Even the phrase “sex writer” is not necessarily one I want permanently attached to me. Like “bisexual” or “switch,” it’s not untrue, but as an identity, it feels constricting and ill-fitting. There’s a switch (pardon the pun) that happens when a label goes from being self-created to other-imposed, and it’s the latter that can feel awkward. No, I don’t care if Wikipedia or anyone else thinks I’m a lesbian…as long as they don’t get annoyed when they realize that, in fact, I’m actually bisexual.
If you want to know what I’m really like in bed, you have to sleep with me. I don’t mean that as an invitation, but simply a fact. Whatever label I or others apply is always going to be just that: a label, a word that may be accurate at a given moment but will never encompass all the things that make up my sexuality, which is an ever-changing thing. That’s not true for everyone, but I imagine it’s true for many of us, especially over the course of our lives. There’s too much nuance to sex for one word to cover all our bases.
Does that mean labels don’t matter? Not at all, and I’m not suggesting we do away with them. En masse, they’re important to show that political, cultural and social solidarity. Often simply taking on a label, sexual or otherwise, can usher in a change in the way we see ourselves and consequently our actions. s.e. smith, who identifies as genderqueer, recently started a public pondering of the use of gender-neutral pronouns when Gawker made a point of mocking smith’s request for a pronoun change to the gender-neutral ou. smith has written, “sometimes I think about buying www.sesmithisnotalady.com, seriously.” smith’s situation is different than mine, and I respect that—ou’s is a very firm, clear identity. In this case, labels do matter immensely, and by essentially claiming they don’t, such as with Gawker’s strikethroughs to correct smith’s pronoun preference, we’re saying that we know what’s best for someone else when it comes to their public presence. Those who don’t identify as male or female in fact pose a great challenge to both our language and our binary gender system.
So labels do matter — but not in the same way all the time. What can at first feel freeing can later feel the opposite. Labels have the potential to take on too much meaning, to the point where you feel as if you’ve become your label, rather than a label being one of many terms used to describe a fully realized human being. In Bill Konigsberg’s YA novel Openly Straight, a gay teenager, Rafe, refashions himself as straight when he heads to a new school, tired of being seen only as gay. “Where had Rafe gone? Where was I? The image I saw was so two-dimensional that I couldn’t recognize myself in it,” he reflects.

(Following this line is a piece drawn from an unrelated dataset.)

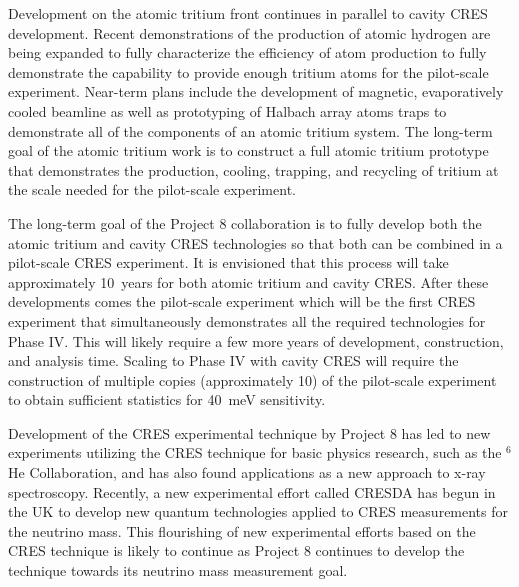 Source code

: Development on the atomic tritium front continues in parallel to cavity CRES development. Recent demonstrations of the production of atomic hydrogen are being expanded to fully characterize the efficiency of atom production to fully demonstrate the capability to provide enough tritium atoms for the pilot-scale experiment. Near-term plans include the development of magnetic, evaporatively cooled beamline as well as prototyping of Halbach array atoms traps to demonstrate all of the components of an atomic tritium system. The long-term goal of the atomic tritium work is to construct a full atomic tritium prototype that demonstrates the production, cooling, trapping, and recycling of tritium at the scale needed for the pilot-scale experiment.

The long-term goal of the Project 8 collaboration is to fully develop both the atomic tritium and cavity CRES technologies so that both can be combined in a pilot-scale CRES experiment. It is envisioned that this process will take approximately 10~years for both atomic tritium and cavity CRES. After these developments comes the pilot-scale experiment which will be the first CRES experiment that simultaneously demonstrates all the required technologies for Phase IV. This will likely require a few more years of development, construction, and analysis time. Scaling to Phase IV with cavity CRES will require the construction of multiple copies (approximately 10) of the pilot-scale experiment to obtain sufficient statistics for 40~meV sensitivity.

Development of the CRES experimental technique by Project 8 has led to new experiments utilizing the CRES technique for basic physics research, such as the $^6$He Collaboration, and has also found applications as a new approach to x-ray spectroscopy. Recently, a new experimental effort called CRESDA has begun in the UK to develop new quantum technologies applied to CRES measurements for the neutrino mass. This flourishing of new experimental efforts based on the CRES technique is likely to continue as Project 8 continues to develop the technique towards its neutrino mass measurement goal.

I don’t consider myself an activist around the topic of sexual identity, but I greatly appreciate this query Robyn Ochs puts forward in her article “What’s In a Name? Why Women Embrace or Resist Bisexual Identity:” “I am left with the question: is my bisexual activism about making it safe for these women to identify as bisexual? Or is it about making it safe for all of us to identify, or not identify, however we choose, and to be respected as we are.” Clearly, I’m far more in favor of the latter — and think the same could be said of the label “feminist,” but that’s a whole other topic. Sexual identity, attraction and fantasy are both personal and political, and I think it would be shame to sacrifice the complexity of the former for the expediency of the latter. So call me whatever you want in the sexual orientation category, Wikipedia — I’d rather spend my time exploring my own gray areas.